**REQUIRED ACTION**
In the data below, which lines hold "widget"? Copy every one.

**DATA RECORDS**
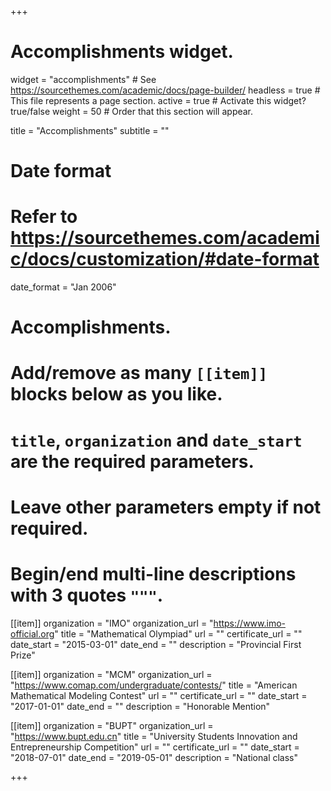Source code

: +++
# Accomplishments widget.
widget = "accomplishments"  # See https://sourcethemes.com/academic/docs/page-builder/
headless = true  # This file represents a page section.
active = true  # Activate this widget? true/false
weight = 50  # Order that this section will appear.

title = "Accomplish&shy;ments"
subtitle = ""

# Date format
#   Refer to https://sourcethemes.com/academic/docs/customization/#date-format
date_format = "Jan 2006"

# Accomplishments.
#   Add/remove as many `[[item]]` blocks below as you like.
#   `title`, `organization` and `date_start` are the required parameters.
#   Leave other parameters empty if not required.
#   Begin/end multi-line descriptions with 3 quotes `"""`.

[[item]]
  organization = "IMO"
  organization_url = "https://www.imo-official.org"
  title = "Mathematical Olympiad"
  url = ""
  certificate_url = ""
  date_start = "2015-03-01"
  date_end = ""
  description = "Provincial First Prize"

[[item]]
  organization = "MCM"
  organization_url = "https://www.comap.com/undergraduate/contests/"
  title = "American Mathematical Modeling Contest"
  url = ""
  certificate_url = ""
  date_start = "2017-01-01"
  date_end = ""
  description = "Honorable Mention"
  
[[item]]
  organization = "BUPT"
  organization_url = "https://www.bupt.edu.cn"
  title = "University Students Innovation and Entrepreneurship Competition"
  url = ""
  certificate_url = ""
  date_start = "2018-07-01"
  date_end = "2019-05-01"
  description = "National class"

+++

**RESPONSE TO THE TASK**
# Accomplishments widget.
widget = "accomplishments"  # See https://sourcethemes.com/academic/docs/page-builder/
active = true  # Activate this widget? true/false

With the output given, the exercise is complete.